So I'm confused. If the OCSP request fails on Intermediate A, then we need to fail the chain.
If you mean Intermediate B, then yes, that is what this code is intended to do (since we didn't check the revocation status of Intermediate B).
In this case Intermediate B is replaces by the new EV root, so we would validate that.
> The result of pkix_OcspChecker_Check should tell whether the cert was revoked
> or whether the URL was missing.
Missing should return the state 'unknown', not revoked. There are 3 states you
can get back from a revocation check: unknown, revoked, good.
We need flags to allow the application to control the results of these various checks:
1) revoked - should always fail the chain.
2) good - revocation is found and successful.
3) unknown - fall back to alternate revocations scheme.
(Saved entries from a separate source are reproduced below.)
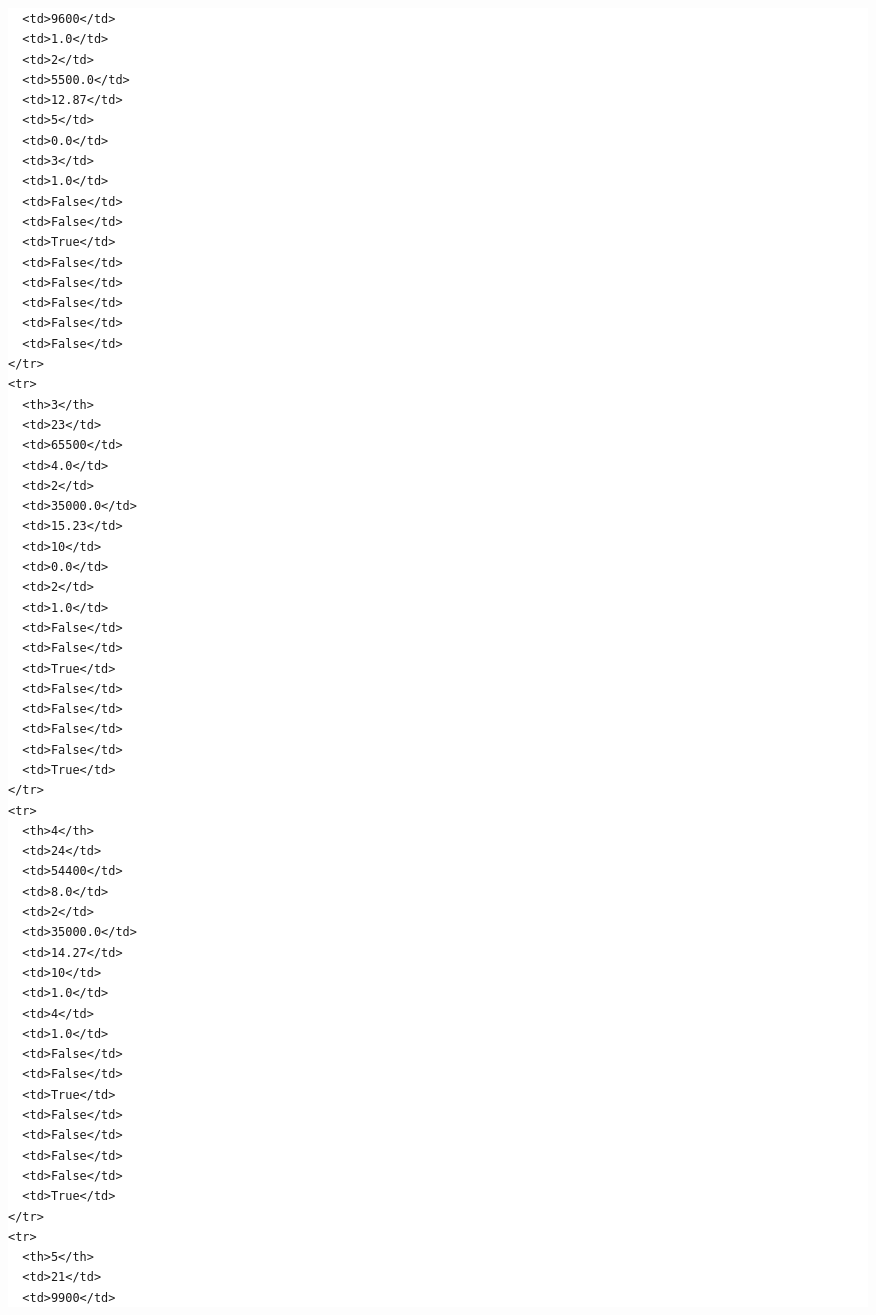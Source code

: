       <td>9600</td>
      <td>1.0</td>
      <td>2</td>
      <td>5500.0</td>
      <td>12.87</td>
      <td>5</td>
      <td>0.0</td>
      <td>3</td>
      <td>1.0</td>
      <td>False</td>
      <td>False</td>
      <td>True</td>
      <td>False</td>
      <td>False</td>
      <td>False</td>
      <td>False</td>
      <td>False</td>
    </tr>
    <tr>
      <th>3</th>
      <td>23</td>
      <td>65500</td>
      <td>4.0</td>
      <td>2</td>
      <td>35000.0</td>
      <td>15.23</td>
      <td>10</td>
      <td>0.0</td>
      <td>2</td>
      <td>1.0</td>
      <td>False</td>
      <td>False</td>
      <td>True</td>
      <td>False</td>
      <td>False</td>
      <td>False</td>
      <td>False</td>
      <td>True</td>
    </tr>
    <tr>
      <th>4</th>
      <td>24</td>
      <td>54400</td>
      <td>8.0</td>
      <td>2</td>
      <td>35000.0</td>
      <td>14.27</td>
      <td>10</td>
      <td>1.0</td>
      <td>4</td>
      <td>1.0</td>
      <td>False</td>
      <td>False</td>
      <td>True</td>
      <td>False</td>
      <td>False</td>
      <td>False</td>
      <td>False</td>
      <td>True</td>
    </tr>
    <tr>
      <th>5</th>
      <td>21</td>
      <td>9900</td>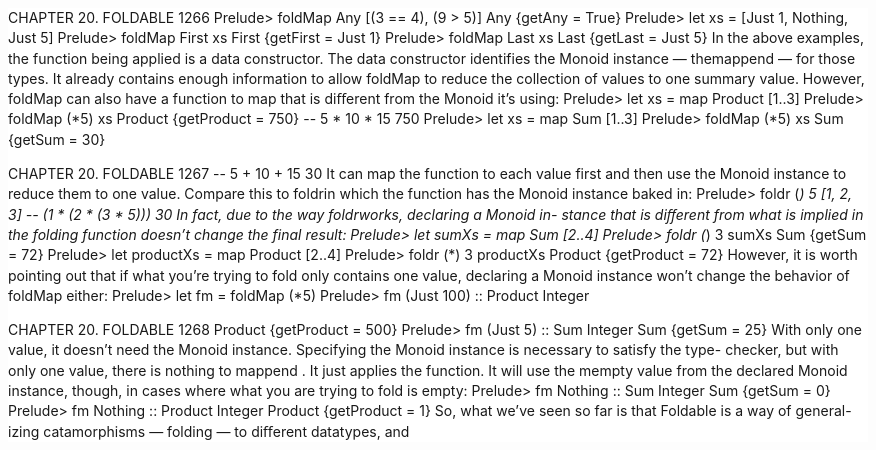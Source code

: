 CHAPTER 20. FOLDABLE 1266
Prelude> foldMap Any [(3 == 4), (9 > 5)]
Any {getAny = True}
Prelude> let xs = [Just 1, Nothing, Just 5]
Prelude> foldMap First xs
First {getFirst = Just 1}
Prelude> foldMap Last xs
Last {getLast = Just 5}
In the above examples, the function being applied is a data
constructor. The data constructor identifies the Monoid instance
— themappend — for those types. It already contains enough
information to allow foldMap to reduce the collection of values
to one summary value.
However, foldMap can also have a function to map that is
diﬀerent from the Monoid it’s using:
Prelude> let xs = map Product [1..3]
Prelude> foldMap (*5) xs
Product {getProduct = 750}
-- 5 * 10 * 15
750
Prelude> let xs = map Sum [1..3]
Prelude> foldMap (*5) xs
Sum {getSum = 30}

CHAPTER 20. FOLDABLE 1267
-- 5 + 10 + 15
30
It can map the function to each value first and then use the
Monoid instance to reduce them to one value. Compare this to
foldrin which the function has the Monoid instance baked in:
Prelude> foldr (*) 5 [1, 2, 3]
-- (1 * (2 * (3 * 5)))
30
In fact, due to the way foldrworks, declaring a Monoid in-
stance that is diﬀerent from what is implied in the folding
function doesn’t change the final result:
Prelude> let sumXs = map Sum [2..4]
Prelude> foldr (*) 3 sumXs
Sum {getSum = 72}
Prelude> let productXs = map Product [2..4]
Prelude> foldr (*) 3 productXs
Product {getProduct = 72}
However, it is worth pointing out that if what you’re trying
to fold only contains one value, declaring a Monoid instance
won’t change the behavior of foldMap either:
Prelude> let fm = foldMap (*5)
Prelude> fm (Just 100) :: Product Integer

CHAPTER 20. FOLDABLE 1268
Product {getProduct = 500}
Prelude> fm (Just 5) :: Sum Integer
Sum {getSum = 25}
With only one value, it doesn’t need the Monoid instance.
Specifying the Monoid instance is necessary to satisfy the type-
checker, but with only one value, there is nothing to mappend .
It just applies the function. It will use the mempty value from
the declared Monoid instance, though, in cases where what you
are trying to fold is empty:
Prelude> fm Nothing :: Sum Integer
Sum {getSum = 0}
Prelude> fm Nothing :: Product Integer
Product {getProduct = 1}
So, what we’ve seen so far is that Foldable is a way of general-
izing catamorphisms — folding — to diﬀerent datatypes, and
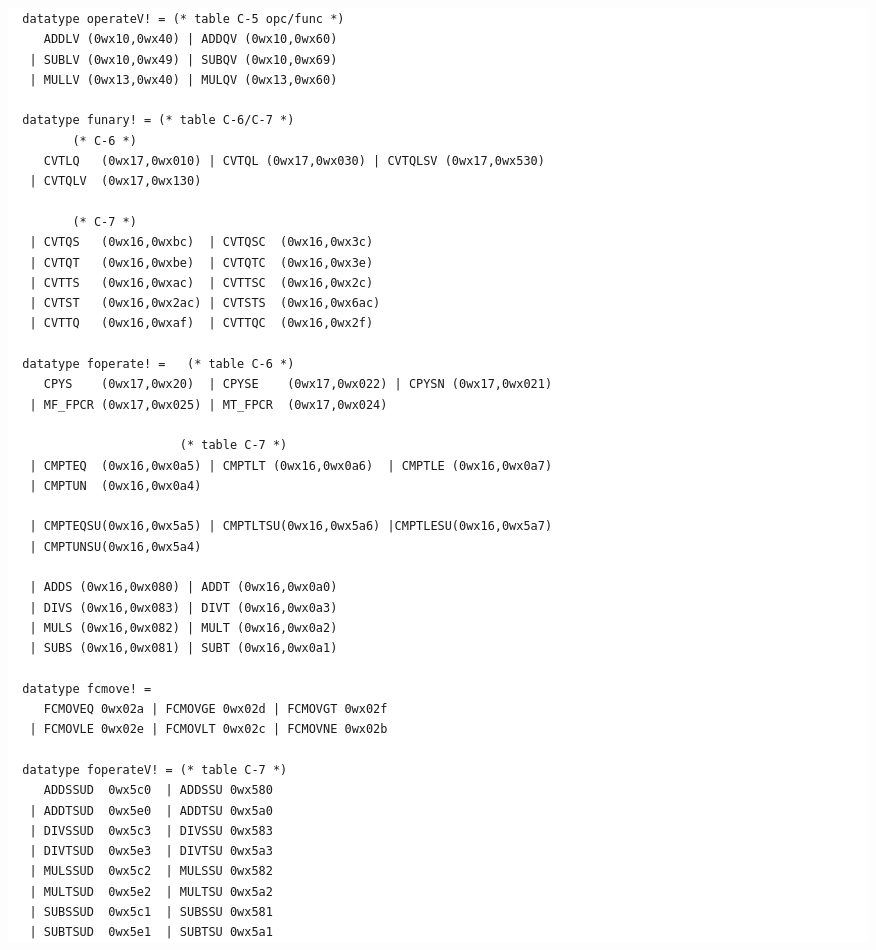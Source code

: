       datatype operateV! = (* table C-5 opc/func *)
         ADDLV (0wx10,0wx40) | ADDQV (0wx10,0wx60)
       | SUBLV (0wx10,0wx49) | SUBQV (0wx10,0wx69) 
       | MULLV (0wx13,0wx40) | MULQV (0wx13,0wx60)
   
      datatype funary! = (* table C-6/C-7 *)
             (* C-6 *)
         CVTLQ   (0wx17,0wx010) | CVTQL (0wx17,0wx030) | CVTQLSV (0wx17,0wx530)
       | CVTQLV  (0wx17,0wx130)
   
             (* C-7 *)
       | CVTQS   (0wx16,0wxbc)  | CVTQSC  (0wx16,0wx3c)
       | CVTQT   (0wx16,0wxbe)  | CVTQTC  (0wx16,0wx3e)
       | CVTTS   (0wx16,0wxac)  | CVTTSC  (0wx16,0wx2c)
       | CVTST   (0wx16,0wx2ac) | CVTSTS  (0wx16,0wx6ac)
       | CVTTQ   (0wx16,0wxaf)  | CVTTQC  (0wx16,0wx2f)
    
      datatype foperate! =   (* table C-6 *)
         CPYS    (0wx17,0wx20)  | CPYSE    (0wx17,0wx022) | CPYSN (0wx17,0wx021)
       | MF_FPCR (0wx17,0wx025) | MT_FPCR  (0wx17,0wx024)
   
                            (* table C-7 *)
       | CMPTEQ  (0wx16,0wx0a5) | CMPTLT (0wx16,0wx0a6)  | CMPTLE (0wx16,0wx0a7)
       | CMPTUN  (0wx16,0wx0a4)
   
       | CMPTEQSU(0wx16,0wx5a5) | CMPTLTSU(0wx16,0wx5a6) |CMPTLESU(0wx16,0wx5a7)
       | CMPTUNSU(0wx16,0wx5a4)

       | ADDS (0wx16,0wx080) | ADDT (0wx16,0wx0a0) 
       | DIVS (0wx16,0wx083) | DIVT (0wx16,0wx0a3)
       | MULS (0wx16,0wx082) | MULT (0wx16,0wx0a2) 
       | SUBS (0wx16,0wx081) | SUBT (0wx16,0wx0a1)
   
      datatype fcmove! =
         FCMOVEQ 0wx02a | FCMOVGE 0wx02d | FCMOVGT 0wx02f
       | FCMOVLE 0wx02e | FCMOVLT 0wx02c | FCMOVNE 0wx02b
   
      datatype foperateV! = (* table C-7 *)
         ADDSSUD  0wx5c0  | ADDSSU 0wx580 
       | ADDTSUD  0wx5e0  | ADDTSU 0wx5a0 
       | DIVSSUD  0wx5c3  | DIVSSU 0wx583
       | DIVTSUD  0wx5e3  | DIVTSU 0wx5a3
       | MULSSUD  0wx5c2  | MULSSU 0wx582
       | MULTSUD  0wx5e2  | MULTSU 0wx5a2
       | SUBSSUD  0wx5c1  | SUBSSU 0wx581
       | SUBTSUD  0wx5e1  | SUBTSU 0wx5a1
    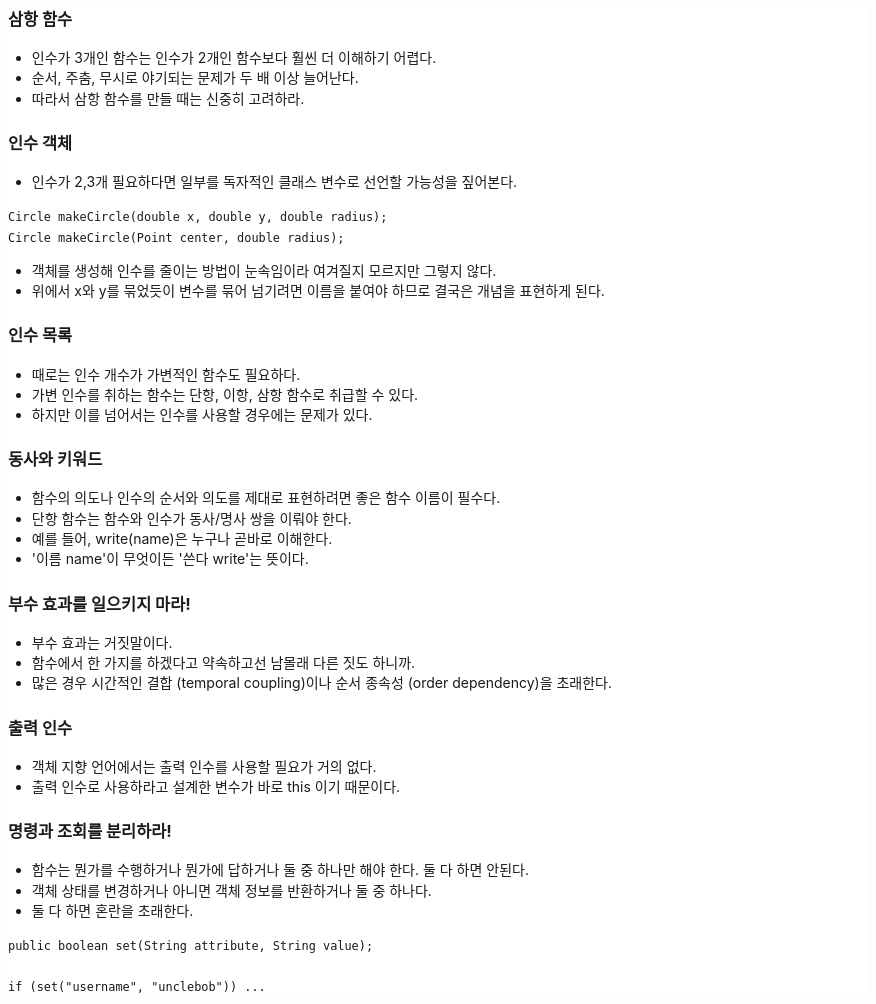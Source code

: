
### 삼항 함수

- 인수가 3개인 함수는 인수가 2개인 함수보다 훨씬 더 이해하기 어렵다.
- 순서, 주춤, 무시로 야기되는 문제가 두 배 이상 늘어난다.
- 따라서 삼항 함수를 만들 때는 신중히 고려하라.


### 인수 객체

- 인수가 2,3개 필요하다면 일부를 독자적인 클래스 변수로 선언할 가능성을 짚어본다.

```
Circle makeCircle(double x, double y, double radius);
Circle makeCircle(Point center, double radius);
```

- 객체를 생성해 인수를 줄이는 방법이 눈속임이라 여겨질지 모르지만 그렇지 않다.
- 위에서 x와 y를 묶었듯이 변수를 묶어 넘기려면 이름을 붙여야 하므로 결국은 개념을 표현하게 된다.


### 인수 목록

- 때로는 인수 개수가 가변적인 함수도 필요하다.
- 가변 인수를 취하는 함수는 단항, 이항, 삼항 함수로 취급할 수 있다.
- 하지만 이를 넘어서는 인수를 사용할 경우에는 문제가 있다.


### 동사와 키워드

- 함수의 의도나 인수의 순서와 의도를 제대로 표현하려면 좋은 함수 이름이 필수다.
- 단항 함수는 함수와 인수가 동사/명사 쌍을 이뤄야 한다.
- 예를 들어, write(name)은 누구나 곧바로 이해한다.
- '이름 name'이 무엇이든 '쓴다 write'는 뜻이다.


### 부수 효과를 일으키지 마라!

- 부수 효과는 거짓말이다.
- 함수에서 한 가지를 하겠다고 약속하고선 남몰래 다른 짓도 하니까.
- 많은 경우 시간적인 결합 (temporal coupling)이나 순서 종속성 (order dependency)을 초래한다.


### 출력 인수

- 객체 지향 언어에서는 출력 인수를 사용할 필요가 거의 없다.
- 출력 인수로 사용하라고 설계한 변수가 바로 this 이기 때문이다.



### 명령과 조회를 분리하라!

- 함수는 뭔가를 수행하거나 뭔가에 답하거나 둘 중 하나만 해야 한다. 둘 다 하면 안된다.
- 객체 상태를 변경하거나 아니면 객체 정보를 반환하거나 둘 중 하나다.
- 둘 다 하면 혼란을 초래한다.


```
public boolean set(String attribute, String value);

if (set("username", "unclebob")) ...
```
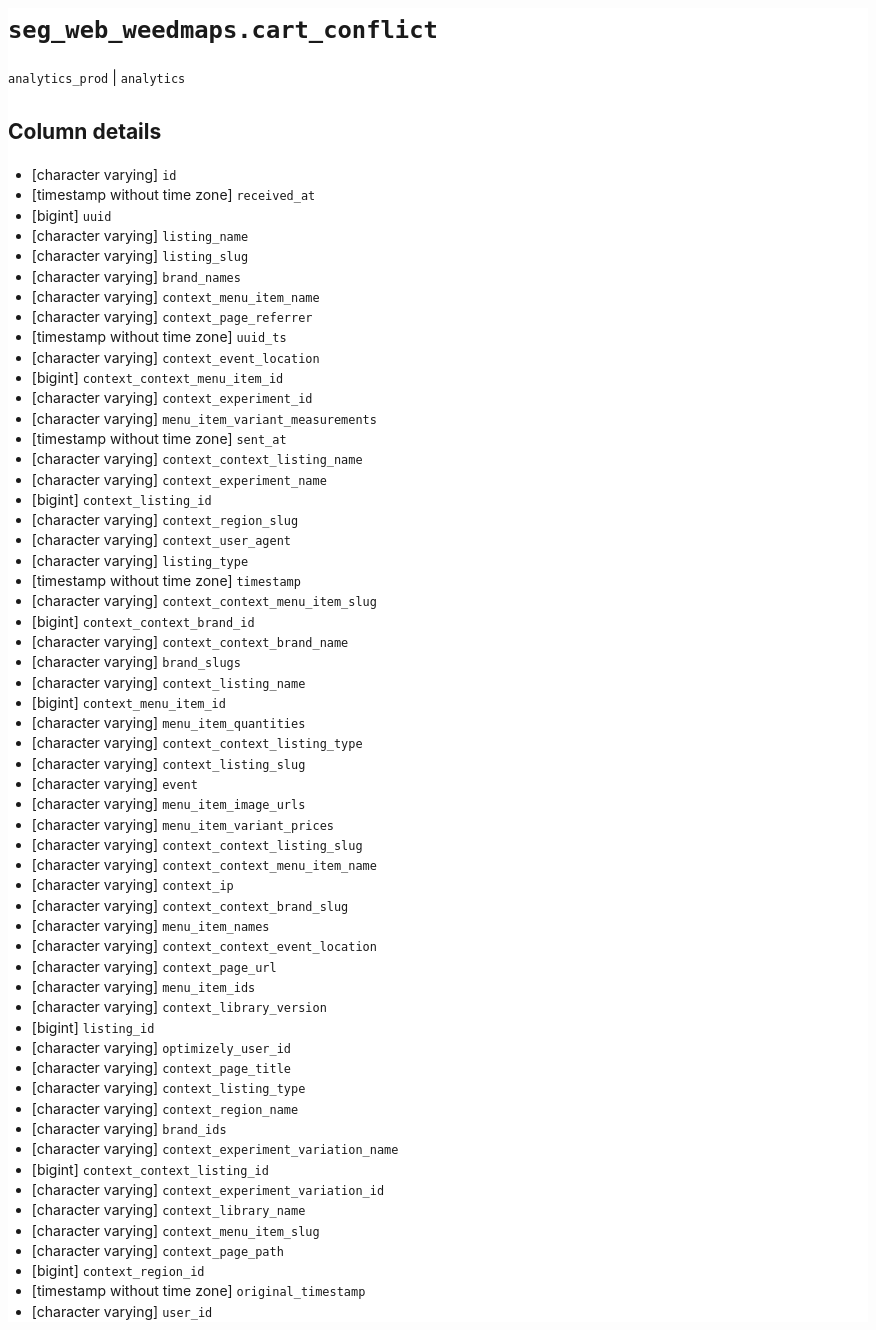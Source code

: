# `seg_web_weedmaps.cart_conflict`
`analytics_prod` | `analytics`

## Column details
* [character varying] `id`
* [timestamp without time zone] `received_at`
* [bigint]    `uuid`
* [character varying] `listing_name`
* [character varying] `listing_slug`
* [character varying] `brand_names`
* [character varying] `context_menu_item_name`
* [character varying] `context_page_referrer`
* [timestamp without time zone] `uuid_ts`
* [character varying] `context_event_location`
* [bigint]    `context_context_menu_item_id`
* [character varying] `context_experiment_id`
* [character varying] `menu_item_variant_measurements`
* [timestamp without time zone] `sent_at`
* [character varying] `context_context_listing_name`
* [character varying] `context_experiment_name`
* [bigint]    `context_listing_id`
* [character varying] `context_region_slug`
* [character varying] `context_user_agent`
* [character varying] `listing_type`
* [timestamp without time zone] `timestamp`
* [character varying] `context_context_menu_item_slug`
* [bigint]    `context_context_brand_id`
* [character varying] `context_context_brand_name`
* [character varying] `brand_slugs`
* [character varying] `context_listing_name`
* [bigint]    `context_menu_item_id`
* [character varying] `menu_item_quantities`
* [character varying] `context_context_listing_type`
* [character varying] `context_listing_slug`
* [character varying] `event`
* [character varying] `menu_item_image_urls`
* [character varying] `menu_item_variant_prices`
* [character varying] `context_context_listing_slug`
* [character varying] `context_context_menu_item_name`
* [character varying] `context_ip`
* [character varying] `context_context_brand_slug`
* [character varying] `menu_item_names`
* [character varying] `context_context_event_location`
* [character varying] `context_page_url`
* [character varying] `menu_item_ids`
* [character varying] `context_library_version`
* [bigint]    `listing_id`
* [character varying] `optimizely_user_id`
* [character varying] `context_page_title`
* [character varying] `context_listing_type`
* [character varying] `context_region_name`
* [character varying] `brand_ids`
* [character varying] `context_experiment_variation_name`
* [bigint]    `context_context_listing_id`
* [character varying] `context_experiment_variation_id`
* [character varying] `context_library_name`
* [character varying] `context_menu_item_slug`
* [character varying] `context_page_path`
* [bigint]    `context_region_id`
* [timestamp without time zone] `original_timestamp`
* [character varying] `user_id`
If no revocation status
is found then we either:
1) succeed if revocation checks is not required.
2) fail if revocation checks are required.
> So, in order to be smart, the flag transported in context/procparams would
> have to allow this special mode: "Require OCSP in the EE cert, but allow
> missing OCSP AIA in intermediates and roots".
What we have said (to date) is the we will require OCSP to chain to EE. If we determine that this is not tenable, we can rethink that. (you are asking for a require OCSP on the leaf.
BTW that semantic would not be implemented by the general libpkix library, only CERT_PKIXVerifyCert itself.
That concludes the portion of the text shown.